55

3K 583 33
                                    

Hari ini Sena tidak masuk kuliah karena demam, semalam papinya menyuruh sang mami untuk tidur di kamarnya.

Menjelang sore dan merasa sudah enakan, Sena duduk di sebelah kakak iparnya yang tengah memotong buah di meja bar.

"Kamu udah baikan?" Nara, istri Jino yang memang tinggal di rumah itu bertanya.

Sena mengangguk, kemudian tersenyum untuk menjawab pertanyaan kakak iparnya.

"Nih buat kamu, makan." Nara memisahkan potongan apel di piring kecil, kemudian melangkah pergi setelah mengusap pundak Sena.

Ditinggal sendiri Sena melamun, duduk menopang dagu di meja bar dengan mengunyah potongan buah dari sang kakak.

Perasaan selalu ingin mandi seperti kemarin, membuat Sena teringat pada kejadian naas beberapa tahun yang lalu.

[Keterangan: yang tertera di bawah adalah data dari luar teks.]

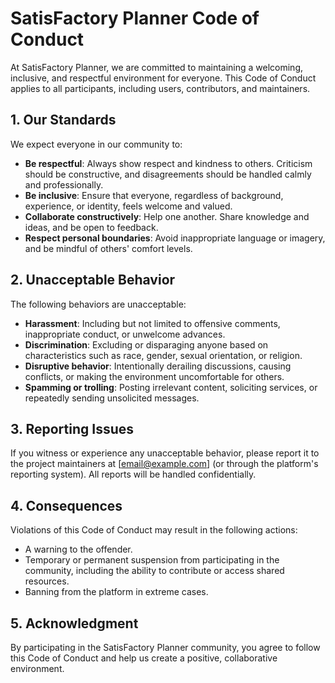 # SatisFactory Planner Code of Conduct

At SatisFactory Planner, we are committed to maintaining a welcoming, inclusive, and respectful environment for everyone. This Code of Conduct applies to all participants, including users, contributors, and maintainers.

## 1. Our Standards

We expect everyone in our community to:
- **Be respectful**: Always show respect and kindness to others. Criticism should be constructive, and disagreements should be handled calmly and professionally.
- **Be inclusive**: Ensure that everyone, regardless of background, experience, or identity, feels welcome and valued.
- **Collaborate constructively**: Help one another. Share knowledge and ideas, and be open to feedback.
- **Respect personal boundaries**: Avoid inappropriate language or imagery, and be mindful of others' comfort levels.

## 2. Unacceptable Behavior

The following behaviors are unacceptable:
- **Harassment**: Including but not limited to offensive comments, inappropriate conduct, or unwelcome advances.
- **Discrimination**: Excluding or disparaging anyone based on characteristics such as race, gender, sexual orientation, or religion.
- **Disruptive behavior**: Intentionally derailing discussions, causing conflicts, or making the environment uncomfortable for others.
- **Spamming or trolling**: Posting irrelevant content, soliciting services, or repeatedly sending unsolicited messages.

## 3. Reporting Issues

If you witness or experience any unacceptable behavior, please report it to the project maintainers at [email@example.com] (or through the platform's reporting system). All reports will be handled confidentially.

## 4. Consequences

Violations of this Code of Conduct may result in the following actions:
- A warning to the offender.
- Temporary or permanent suspension from participating in the community, including the ability to contribute or access shared resources.
- Banning from the platform in extreme cases.

## 5. Acknowledgment

By participating in the SatisFactory Planner community, you agree to follow this Code of Conduct and help us create a positive, collaborative environment.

Dia pernah bersikap seperti itu, bahkan sampai pindah kamar dan tidak mau masuk lagi ke ruangan yang sama. Sena tahu, papi adalah orang yang paling sakit hati karena kejadian buruk yang menimpanya.

Pria itu bahkan menyarankan untuk pindah rumah jika dia mau, tapi Sena merasa tidak perlu melakukan itu.

Sena ingin membuktikan bahwa kejadian itu bukanlah masalah besar bagi dirinya. Dia tidak ingin melihat sang papi merasa terpuruk.

Demi membuktikan bahwa dia baik-baik saja dan tidak mengalami trauma, Sena menjadi remaja yang sulit dikendalikan dan butuh perhatian lebih dari mereka.

Perempuan itu menjadikan dirinya liar dan bebas memilih pergaulannya. Berteman dengan banyak pria seolah tidak pernah terjadi apa-apa. Dia ingin sang papa tidak mengkhawatirkan kondisinya.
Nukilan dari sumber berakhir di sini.